* **Work required**
Look through the entries below and show every line containing the word "photos".

[Source texts of formatted documents]
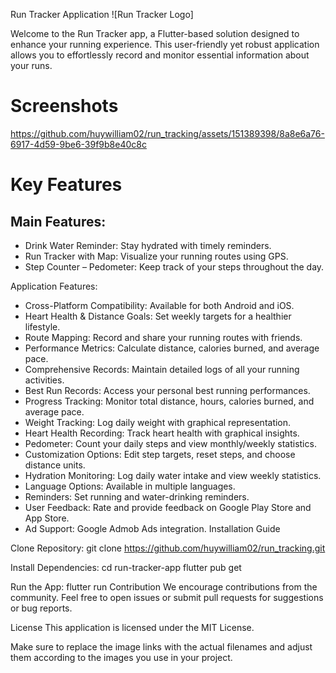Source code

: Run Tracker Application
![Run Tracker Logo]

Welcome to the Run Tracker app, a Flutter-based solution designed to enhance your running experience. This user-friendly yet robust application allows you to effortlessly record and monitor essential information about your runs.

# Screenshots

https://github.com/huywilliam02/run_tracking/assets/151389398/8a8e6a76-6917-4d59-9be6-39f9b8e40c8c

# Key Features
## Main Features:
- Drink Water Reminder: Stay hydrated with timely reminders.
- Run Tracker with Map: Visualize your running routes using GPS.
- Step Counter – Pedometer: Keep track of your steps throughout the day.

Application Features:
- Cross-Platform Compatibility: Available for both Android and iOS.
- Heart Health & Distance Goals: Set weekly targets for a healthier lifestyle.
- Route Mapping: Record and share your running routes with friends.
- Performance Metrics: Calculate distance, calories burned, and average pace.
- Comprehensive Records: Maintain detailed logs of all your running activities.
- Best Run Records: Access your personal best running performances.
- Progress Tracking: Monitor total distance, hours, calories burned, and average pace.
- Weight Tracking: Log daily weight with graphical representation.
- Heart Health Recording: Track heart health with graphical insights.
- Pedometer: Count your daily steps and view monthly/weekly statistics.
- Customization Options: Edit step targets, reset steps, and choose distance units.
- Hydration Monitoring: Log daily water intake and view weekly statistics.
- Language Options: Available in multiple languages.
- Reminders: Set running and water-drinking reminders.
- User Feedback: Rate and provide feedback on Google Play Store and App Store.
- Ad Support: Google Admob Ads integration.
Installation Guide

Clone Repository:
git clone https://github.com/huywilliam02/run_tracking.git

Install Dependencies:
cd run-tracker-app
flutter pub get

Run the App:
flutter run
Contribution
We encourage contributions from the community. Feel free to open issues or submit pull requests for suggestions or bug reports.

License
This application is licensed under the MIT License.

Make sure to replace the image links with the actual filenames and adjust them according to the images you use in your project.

---

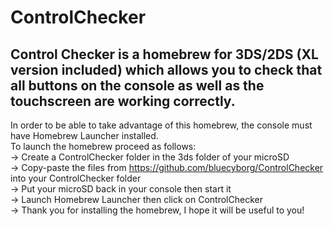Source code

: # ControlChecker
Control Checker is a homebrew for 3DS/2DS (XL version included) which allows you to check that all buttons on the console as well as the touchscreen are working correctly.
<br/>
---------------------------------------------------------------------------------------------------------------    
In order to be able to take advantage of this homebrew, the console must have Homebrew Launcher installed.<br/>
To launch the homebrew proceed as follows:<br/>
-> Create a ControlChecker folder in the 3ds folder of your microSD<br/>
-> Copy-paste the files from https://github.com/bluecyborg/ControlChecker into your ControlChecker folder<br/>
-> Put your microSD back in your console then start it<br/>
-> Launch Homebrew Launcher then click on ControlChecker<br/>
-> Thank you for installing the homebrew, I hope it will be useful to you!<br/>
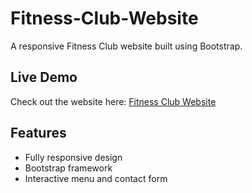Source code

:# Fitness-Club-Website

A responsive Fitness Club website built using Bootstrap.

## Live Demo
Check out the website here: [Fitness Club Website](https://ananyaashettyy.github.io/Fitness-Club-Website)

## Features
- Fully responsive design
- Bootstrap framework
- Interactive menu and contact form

---

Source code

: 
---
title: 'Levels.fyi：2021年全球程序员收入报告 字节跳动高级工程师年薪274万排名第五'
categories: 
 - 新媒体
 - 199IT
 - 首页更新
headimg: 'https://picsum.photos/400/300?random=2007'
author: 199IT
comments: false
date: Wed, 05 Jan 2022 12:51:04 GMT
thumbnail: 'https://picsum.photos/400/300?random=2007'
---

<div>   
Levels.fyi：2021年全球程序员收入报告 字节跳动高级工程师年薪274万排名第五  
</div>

* **Your solution**
headimg: 'https://picsum.photos/400/300?random=2007'
thumbnail: 'https://picsum.photos/400/300?random=2007'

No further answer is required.